111 A Textbook of the Diseases of the Ear and Adjacent Organs, by Adam Politzer, translated and edited by James Patterson Cassells, M.D., M. R. C. S. Eng., Philada., 1883.

Mistakes in diagnosis where hysteria is in question are frequently due to that association with it of serious organic disease of the nervous system of which I have already spoken at length under Complications. This is a fact which has not been overlooked by authors and teachers, but one on which sufficient stress has not yet been laid, and one which is not always kept in mind by the practitioner.

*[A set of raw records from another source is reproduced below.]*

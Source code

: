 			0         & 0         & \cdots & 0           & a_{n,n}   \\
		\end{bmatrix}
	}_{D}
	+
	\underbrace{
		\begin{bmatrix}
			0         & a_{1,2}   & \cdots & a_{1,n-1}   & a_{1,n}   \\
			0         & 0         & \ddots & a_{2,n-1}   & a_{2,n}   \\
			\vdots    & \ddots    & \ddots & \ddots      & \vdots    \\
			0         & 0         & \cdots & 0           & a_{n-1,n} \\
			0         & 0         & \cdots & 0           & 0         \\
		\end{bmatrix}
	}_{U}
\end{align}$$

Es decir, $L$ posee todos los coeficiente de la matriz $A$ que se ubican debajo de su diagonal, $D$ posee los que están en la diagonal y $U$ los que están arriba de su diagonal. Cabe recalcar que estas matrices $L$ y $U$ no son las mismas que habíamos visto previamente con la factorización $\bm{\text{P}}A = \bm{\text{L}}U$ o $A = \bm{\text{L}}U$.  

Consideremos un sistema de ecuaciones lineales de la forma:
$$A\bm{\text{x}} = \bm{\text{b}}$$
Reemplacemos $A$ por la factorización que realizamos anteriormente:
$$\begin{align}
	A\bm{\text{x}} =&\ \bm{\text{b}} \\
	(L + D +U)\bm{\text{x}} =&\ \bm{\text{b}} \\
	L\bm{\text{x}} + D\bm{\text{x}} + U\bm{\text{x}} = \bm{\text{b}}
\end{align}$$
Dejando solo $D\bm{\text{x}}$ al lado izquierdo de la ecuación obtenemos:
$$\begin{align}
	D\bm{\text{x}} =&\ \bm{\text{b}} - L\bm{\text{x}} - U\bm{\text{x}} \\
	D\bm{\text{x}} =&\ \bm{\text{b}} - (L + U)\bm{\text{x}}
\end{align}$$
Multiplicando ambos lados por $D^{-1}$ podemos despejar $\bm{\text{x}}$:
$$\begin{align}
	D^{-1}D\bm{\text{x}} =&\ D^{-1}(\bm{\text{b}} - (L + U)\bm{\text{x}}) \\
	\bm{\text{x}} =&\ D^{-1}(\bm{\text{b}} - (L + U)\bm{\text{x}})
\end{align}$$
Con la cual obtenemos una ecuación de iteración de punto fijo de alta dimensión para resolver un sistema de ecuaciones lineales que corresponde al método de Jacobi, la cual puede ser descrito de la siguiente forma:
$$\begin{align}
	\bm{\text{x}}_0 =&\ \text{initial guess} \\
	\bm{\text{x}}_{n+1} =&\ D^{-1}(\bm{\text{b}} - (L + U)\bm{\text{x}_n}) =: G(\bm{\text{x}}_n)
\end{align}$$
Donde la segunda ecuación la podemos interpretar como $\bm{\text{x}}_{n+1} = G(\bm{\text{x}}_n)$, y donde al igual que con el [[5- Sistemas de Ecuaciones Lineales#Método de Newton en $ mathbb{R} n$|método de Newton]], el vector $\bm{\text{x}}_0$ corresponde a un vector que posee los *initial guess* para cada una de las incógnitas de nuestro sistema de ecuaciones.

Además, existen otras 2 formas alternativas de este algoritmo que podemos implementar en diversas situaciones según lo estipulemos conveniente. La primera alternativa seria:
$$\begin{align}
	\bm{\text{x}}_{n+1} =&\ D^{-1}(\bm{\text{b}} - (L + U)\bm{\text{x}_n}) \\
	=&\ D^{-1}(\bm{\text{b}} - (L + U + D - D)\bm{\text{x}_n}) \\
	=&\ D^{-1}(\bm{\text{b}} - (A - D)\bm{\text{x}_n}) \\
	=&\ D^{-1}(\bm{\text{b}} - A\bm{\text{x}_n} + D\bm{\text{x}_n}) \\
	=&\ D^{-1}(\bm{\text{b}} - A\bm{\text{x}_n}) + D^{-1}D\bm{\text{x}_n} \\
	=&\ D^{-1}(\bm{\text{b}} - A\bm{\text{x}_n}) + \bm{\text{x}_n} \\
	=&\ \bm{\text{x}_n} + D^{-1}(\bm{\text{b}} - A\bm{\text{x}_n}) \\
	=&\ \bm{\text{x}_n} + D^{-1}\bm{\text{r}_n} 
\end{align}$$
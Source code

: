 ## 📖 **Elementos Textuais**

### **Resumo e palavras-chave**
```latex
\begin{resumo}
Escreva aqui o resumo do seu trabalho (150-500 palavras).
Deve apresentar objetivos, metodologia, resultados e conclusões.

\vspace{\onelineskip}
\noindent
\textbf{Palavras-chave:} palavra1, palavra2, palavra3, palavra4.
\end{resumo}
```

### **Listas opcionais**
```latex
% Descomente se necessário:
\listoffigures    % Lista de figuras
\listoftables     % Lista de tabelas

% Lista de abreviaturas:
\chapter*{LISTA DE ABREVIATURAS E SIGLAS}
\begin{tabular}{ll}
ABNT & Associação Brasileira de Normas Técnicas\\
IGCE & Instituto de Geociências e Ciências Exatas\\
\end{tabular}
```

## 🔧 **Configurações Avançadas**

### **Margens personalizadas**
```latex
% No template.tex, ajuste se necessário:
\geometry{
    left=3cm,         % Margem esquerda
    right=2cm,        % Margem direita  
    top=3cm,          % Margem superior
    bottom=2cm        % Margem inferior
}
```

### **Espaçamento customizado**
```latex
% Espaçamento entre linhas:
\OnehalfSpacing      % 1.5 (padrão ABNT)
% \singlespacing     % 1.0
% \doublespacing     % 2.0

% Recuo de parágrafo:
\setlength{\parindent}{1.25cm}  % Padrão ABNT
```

Bramwell says: “Cases are every now and again met with in which serious organic disease (myelitis and poliomyelitis, anterior, acute, for example) is said to be hysterical. Mistakes of this description are often due to the fact that serious organic disease is frequently associated with the general symptoms and signs of hysteria; it is, in fact, essential to remember that all cases of paraplegia occurring in hysterical patients are not necessarily functional—i.e. hysterical; the presence of hysteria or a history of hysterical fits is only corroborative evidence, and the (positive) diagnosis of hysterical paraplegia should never be given unless the observer has, after the most careful examination, failed to detect the signs and symptoms of organic disease.”

PROGNOSIS.—Hysteria may terminate (1) in permanent recovery; (2) in temporary recovery, with a tendency to relapse or to the establishment of hysterical symptoms of a different character; (3) in some other affection, as insanity, phthisis, or possibly sclerosis; (4) in death, but the death in such cases is usually not the direct result of hysteria, but of some accident. Death from intercurrent disorders may take place in hysteria. It is altogether doubtful, however, whether the affection which has been described as acute fatal hysteria should be placed in the hysterical category. In the cases reported the symptom-picture would in almost every instance seem to indicate the probability of the hysteria having been simply a complication of other disorders, such as epilepsy, eclampsia, and acute mania.